Rocky Mount native shares story of sex trafficking ordeal in new documentary
Posted January 20, 2020 3:49 p.m. EST
Updated January 20, 2020 7:12 p.m. EST
Raleigh, N.C. — An estimated 4.8 million people worldwide are victims of sex trafficking, including 1 million children.
"Blind Eyes Opened" is a documentary about the magnitude of the problem and some Christian organizations that are making a difference in helping survivors. One of the six women featured in the film, which will be shown Thursday at some 800 theaters nationwide, is Rocky Mount native Niki Rowe Cross.
When Cross was 15 years old, she took off with a group of teens to go to a concert in Greensboro without her parents' permission. There, she met a man who told her he could help her with a singing career.
"He used that as his point of grooming," Cross, now 59, said recently.
The man took her to Ohio, where he and two other men forced her up the stairs of a home.
"I didn't know what was at the top of the stairs, but I knew it wasn't going to be good. I kicked, I screamed," she said.
Cross found herself shackled in an attic with two other children – a brother and sister. Cross said they shared a dirty mattress and were sold for sex up to 50 times a day.
"We were hosed down with a water hose when the smell was too rough for them. Our food was dog food put on paper plates, slung across the floor to us," she said. "There was a lot of physical damage done that the human body should not ever have to endure."
The torture went on for a year before Cross was able to escape as her abuser planned to kill her. He had already slit her throat, she said, when a few concerned people in the community who knew what was happening were able to get her away and nurse her back to health.
When she called her parents, "to hear my mother cry that way, I can't even describe how that made me feel," she said.
Cross has now made a life out of helping others. She founded STAR, or Stop the Abuse and Rescue, in Florida to help other victims, and intends to open a branch of the organization in North Carolina, after recently moving back to this state.

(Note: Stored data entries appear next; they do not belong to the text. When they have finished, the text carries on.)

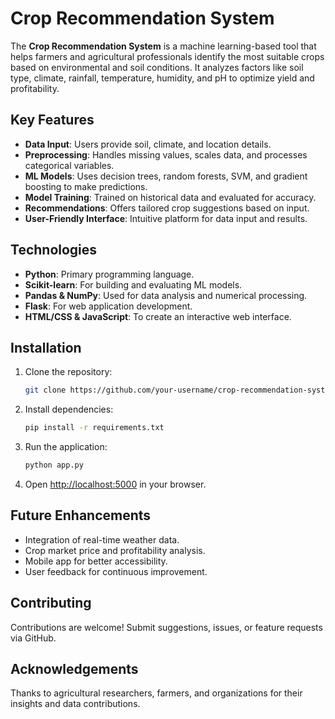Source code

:# Crop Recommendation System  

The **Crop Recommendation System** is a machine learning-based tool that helps farmers and agricultural professionals identify the most suitable crops based on environmental and soil conditions. It analyzes factors like soil type, climate, rainfall, temperature, humidity, and pH to optimize yield and profitability.  

## Key Features  
- **Data Input**: Users provide soil, climate, and location details.  
- **Preprocessing**: Handles missing values, scales data, and processes categorical variables.  
- **ML Models**: Uses decision trees, random forests, SVM, and gradient boosting to make predictions.  
- **Model Training**: Trained on historical data and evaluated for accuracy.  
- **Recommendations**: Offers tailored crop suggestions based on input.  
- **User-Friendly Interface**: Intuitive platform for data input and results.  

## Technologies  
- **Python**: Primary programming language.  
- **Scikit-learn**: For building and evaluating ML models.  
- **Pandas & NumPy**: Used for data analysis and numerical processing.  
- **Flask**: For web application development.  
- **HTML/CSS & JavaScript**: To create an interactive web interface.  

## Installation  
1. Clone the repository:  
   ```bash  
   git clone https://github.com/your-username/crop-recommendation-system.git
   ```  
2. Install dependencies:  
   ```bash  
   pip install -r requirements.txt  
   ```  
3. Run the application:  
   ```bash  
   python app.py  
   ```  
4. Open [http://localhost:5000](http://localhost:5000) in your browser.  

## Future Enhancements  
- Integration of real-time weather data.  
- Crop market price and profitability analysis.  
- Mobile app for better accessibility.  
- User feedback for continuous improvement.  

## Contributing  
Contributions are welcome! Submit suggestions, issues, or feature requests via GitHub.  

## Acknowledgements  
Thanks to agricultural researchers, farmers, and organizations for their insights and data contributions.  
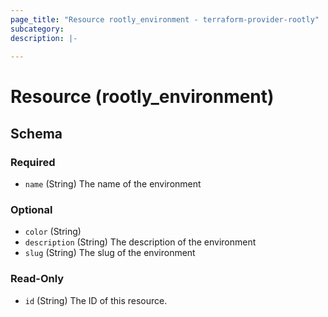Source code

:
 ```yaml
---
page_title: "Resource rootly_environment - terraform-provider-rootly"
subcategory:
description: |-
    
---
```


# Resource (rootly_environment)



<!-- schema generated by tfplugindocs -->
## Schema

### Required

- `name` (String) The name of the environment

### Optional

- `color` (String)
- `description` (String) The description of the environment
- `slug` (String) The slug of the environment

### Read-Only

- `id` (String) The ID of this resource.
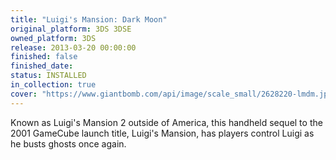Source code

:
```yaml
---
title: "Luigi's Mansion: Dark Moon"
original_platform: 3DS 3DSE
owned_platform: 3DS
release: 2013-03-20 00:00:00
finished: false
finished_date:
status: INSTALLED
in_collection: true
cover: "https://www.giantbomb.com/api/image/scale_small/2628220-lmdm.jpg"
---
```


Known as Luigi's Mansion 2 outside of America, this handheld sequel to the 2001 GameCube launch title, Luigi's Mansion, has players control Luigi as he busts ghosts once again.
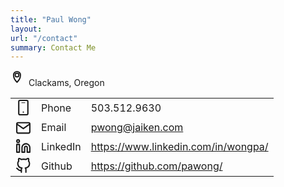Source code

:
 ```yaml
---
title: "Paul Wong"
layout:
url: "/contact"
summary: Contact Me
---
```


<svg width="25" height="25" xmlns="http://www.w3.org/2000/svg" viewBox="0 0 24 24" fill="none" stroke="currentColor" stroke-width="1" stroke-linecap="round" stroke-linejoin="round"><path d="M10,1.375c-3.17,0-5.75,2.548-5.75,5.682c0,6.685,5.259,11.276,5.483,11.469c0.152,0.132,0.382,0.132,0.534,0c0.224-0.193,5.481-4.784,5.483-11.469C15.75,3.923,13.171,1.375,10,1.375 M10,17.653c-1.064-1.024-4.929-5.127-4.929-10.596c0-2.68,2.212-4.861,4.929-4.861s4.929,2.181,4.929,4.861C14.927,12.518,11.063,16.627,10,17.653 M10,3.839c-1.815,0-3.286,1.47-3.286,3.286s1.47,3.286,3.286,3.286s3.286-1.47,3.286-3.286S11.815,3.839,10,3.839 M10,9.589c-1.359,0-2.464-1.105-2.464-2.464S8.641,4.661,10,4.661s2.464,1.105,2.464,2.464S11.359,9.589,10,9.589"></path></svg>
Clackams, Oregon

|                                                                                                                                                                                                                                                                                                                                                                                                                                                                                                                                                                                                                           |          |                                     |
| ------------------------------------------------------------------------------------------------------------------------------------------------------------------------------------------------------------------------------------------------------------------------------------------------------------------------------------------------------------------------------------------------------------------------------------------------------------------------------------------------------------------------------------------------------------------------------------------------------------------------- | -------- | ----------------------------------- |
| <svg width="25" height="25" viewBox="0 0 24 24" fill="none" xmlns="http://www.w3.org/2000/svg"><rect x="9" y="4" width="6" height="1" rx="0.5" fill="currentColor"/><path d="M12 20C12.2652 20 12.5196 19.8946 12.7071 19.7071C12.8946 19.5196 13 19.2652 13 19C13 18.7348 12.8946 18.4804 12.7071 18.2929C12.5196 18.1054 12.2652 18 12 18C11.7348 18 11.4804 18.1054 11.2929 18.2929C11.1054 18.4804 11 18.7348 11 19C11 19.2652 11.1054 19.5196 11.2929 19.7071C11.4804 19.8946 11.7348 20 12 20Z" fill="currentColor"/><rect x="5" y="1" width="14" height="22" rx="2" stroke="currentColor" stroke-width="2"/></svg> | Phone    | 503.512.9630                        |
| <svg width="25" height="25" xmlns="http://www.w3.org/2000/svg" viewBox="0 0 24 21" fill="none" stroke="currentColor" stroke-width="2" stroke-linecap="round" stroke-linejoin="round"><path d="M4 4h16c1.1 0 2 .9 2 2v12c0 1.1-.9 2-2 2H4c-1.1 0-2-.9-2-2V6c0-1.1.9-2 2-2z"></path><polyline points="22,6 12,13 2,6"></polyline></svg>                                                                                                                                                                                                                                                                                     | Email    | pwong@jaiken.com                    |
| <svg width="25" height="25" xmlns="http://www.w3.org/2000/svg" viewBox="0 0 24 24" fill="none" stroke="currentColor" stroke-width="2" stroke-linecap="round" stroke-linejoin="round"><path d="M16 8a6 6 0 0 1 6 6v7h-4v-7a2 2 0 0 0-2-2 2 2 0 0 0-2 2v7h-4v-7a6 6 0 0 1 6-6z"></path><rect x="2" y="9" width="4" height="12"></rect><circle cx="4" cy="4" r="2"></circle></svg></a>                                                                                                                                                                                                                                       | LinkedIn | https://www.linkedin.com/in/wongpa/ |
| <svg width="25" height="25" xmlns="http://www.w3.org/2000/svg" viewBox="0 0 24 24" fill="none" stroke="currentColor" stroke-width="2" stroke-linecap="round" stroke-linejoin="round"><path d="M9 19c-5 1.5-5-2.5-7-3m14 6v-3.87a3.37 3.37 0 0 0-.94-2.61c3.14-.35 6.44-1.54 6.44-7A5.44 5.44 0 0 0 20 4.77 5.07 5.07 0 0 0 19.91 1S18.73.65 16 2.48a13.38 13.38 0 0 0-7 0C6.27.65 5.09 1 5.09 1A5.07 5.07 0 0 0 5 4.77a5.44 5.44 0 0 0-1.5 3.78c0 5.42 3.3 6.61 6.44 7A3.37 3.37 0 0 0 9 18.13V22"></path></svg>                                                                                                          | Github   | https://github.com/pawong/          |
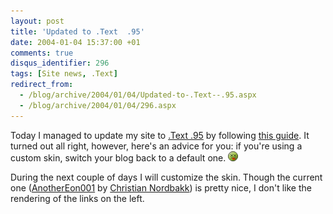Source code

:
 ```yaml
---
layout: post
title: 'Updated to .Text  .95'
date: 2004-01-04 15:37:00 +01
comments: true
disqus_identifier: 296
tags: [Site news, .Text]
redirect_from:
  - /blog/archive/2004/01/04/Updated-to-.Text--.95.aspx
  - /blog/archive/2004/01/04/296.aspx
---
```


Today I managed to update my site to [.Text .95](http://scottwater.com/blog/archive/2004/01/02/11058.aspx) by following [this guide](http://dottextwiki.scottwater.com/default.aspx/Dottext.ONinetyFiveUpgrade). It turned out all right, however, here's an advice for you: if you're using a custom skin, switch your blog back to a default one. ![Wink](/files/archive/smiley_dead.gif)

During the next couple of days I will customize the skin. Though the current one ([AnotherEon001](http://anothereon.net/weblog/posts/246.aspx) by [Christian Nordbakk](http://www.anothereon.net/weblog/)) is pretty nice, I don't like the rendering of the links on the left.
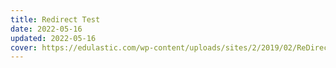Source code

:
 ```yaml
---
title: Redirect Test
date: 2022-05-16
updated: 2022-05-16
cover: https://edulastic.com/wp-content/uploads/sites/2/2019/02/ReDirect.png?fit=800%2C800&ssl=1
---
```


<script>
  if (location.host.includes('dimaslanjaka12')) {
    location.replace('https://google.com');
  }
</script>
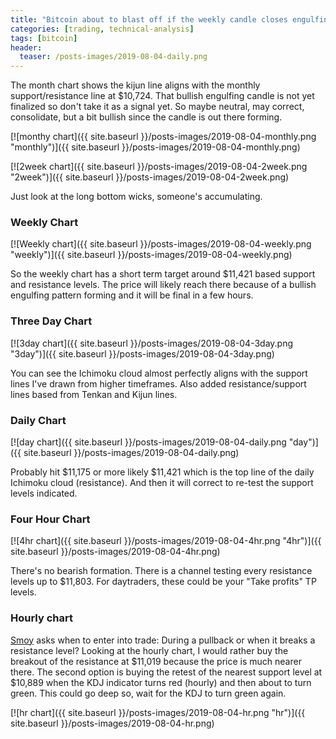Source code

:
 ```yaml
---
title: "Bitcoin about to blast off if the weekly candle closes engulfing"
categories: [trading, technical-analysis]
tags: [bitcoin]
header:
  teaser: /posts-images/2019-08-04-daily.png
---
```


The month chart shows the kijun line aligns with the monthly support/resistance line at $10,724. That bullish engulfing candle is not yet finalized so 
don't take it as a signal yet. So maybe neutral, may correct, consolidate, but a bit bullish since the candle is out there forming.

[![monthy chart]({{ site.baseurl }}/posts-images/2019-08-04-monthly.png "monthly")]({{ site.baseurl }}/posts-images/2019-08-04-monthly.png)

[![2week chart]({{ site.baseurl }}/posts-images/2019-08-04-2week.png "2week")]({{ site.baseurl }}/posts-images/2019-08-04-2week.png)

Just look at the long bottom wicks, someone's accumulating.

### Weekly Chart

[![Weekly chart]({{ site.baseurl }}/posts-images/2019-08-04-weekly.png "weekly")]({{ site.baseurl }}/posts-images/2019-08-04-weekly.png)

So the weekly chart has a short term target around $11,421 based support and resistance levels. The price will likely reach there because of a bullish engulfing
pattern forming and it will be final in a few hours.

### Three Day Chart

[![3day chart]({{ site.baseurl }}/posts-images/2019-08-04-3day.png "3day")]({{ site.baseurl }}/posts-images/2019-08-04-3day.png)

You can see the Ichimoku cloud almost perfectly aligns with the support lines I've drawn from higher timeframes. Also added resistance/support
lines based from Tenkan and Kijun lines.

### Daily Chart

[![day chart]({{ site.baseurl }}/posts-images/2019-08-04-daily.png "day")]({{ site.baseurl }}/posts-images/2019-08-04-daily.png)

Probably hit $11,175 or more likely $11,421 which is the top line of the daily Ichimoku cloud (resistance). And then it will correct to re-test the 
support levels indicated.

### Four Hour Chart

[![4hr chart]({{ site.baseurl }}/posts-images/2019-08-04-4hr.png "4hr")]({{ site.baseurl }}/posts-images/2019-08-04-4hr.png)

There's no bearish formation. There is a channel testing every resistance levels up to $11,803. For daytraders, these could be your "Take profits" TP levels.

### Hourly chart

[Smoy](https://twitter.com/CryptoSmoy) asks when to enter into trade: During a pullback or when it breaks a resistance level? Looking at the hourly 
chart, I would rather buy the breakout of the resistance at $11,019 because the price is much nearer there. The second option is buying the retest 
of the nearest support level at $10,889 when the KDJ indicator turns red (hourly) and then about to turn green. This could go deep so, wait for the KDJ to 
turn green again.

[![hr chart]({{ site.baseurl }}/posts-images/2019-08-04-hr.png "hr")]({{ site.baseurl }}/posts-images/2019-08-04-hr.png)
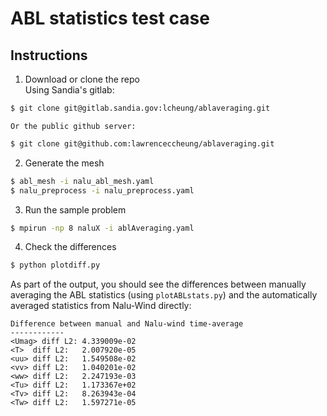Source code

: # ABL statistics test case

## Instructions

1.  Download or clone the repo  
    Using Sandia's gitlab:  
```bash
$ git clone git@gitlab.sandia.gov:lcheung/ablaveraging.git
```
    Or the public github server:
```bash
$ git clone git@github.com:lawrenceccheung/ablaveraging.git
```

2.  Generate the mesh
```bash
$ abl_mesh -i nalu_abl_mesh.yaml
$ nalu_preprocess -i nalu_preprocess.yaml
```

3.  Run the sample problem
```bash
$ mpirun -np 8 naluX -i ablAveraging.yaml
```

4.  Check the differences
```bash
$ python plotdiff.py
```

As part of the output, you should see the differences between manually
averaging the ABL statistics (using `plotABLstats.py`) and the
automatically averaged statistics from Nalu-Wind directly:

```
Difference between manual and Nalu-wind time-average
------------
<Umag> diff L2: 4.339009e-02
<T>  diff L2:   2.007920e-05
<uu> diff L2:   1.549508e-02
<vv> diff L2:   1.040201e-02
<ww> diff L2:   2.247193e-03
<Tu> diff L2:   1.173367e+02
<Tv> diff L2:   8.263943e-04
<Tw> diff L2:   1.597271e-05
```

She said there are three stages for people who have been sold for sex: victim, survivor and thriver. She counts herself in that last category and has a message for other victims.
"You don't deserve that kind of treatment, you were never created for that type of treatment and there is healing for you," she said.
"Blind Eyes Opened" can be seen at 7 p.m. Thursday at the Raleigh Grande and Regal North Hills Stadium 14 theaters in Raleigh and the Regal Crossroads Stadium 20 in Cary.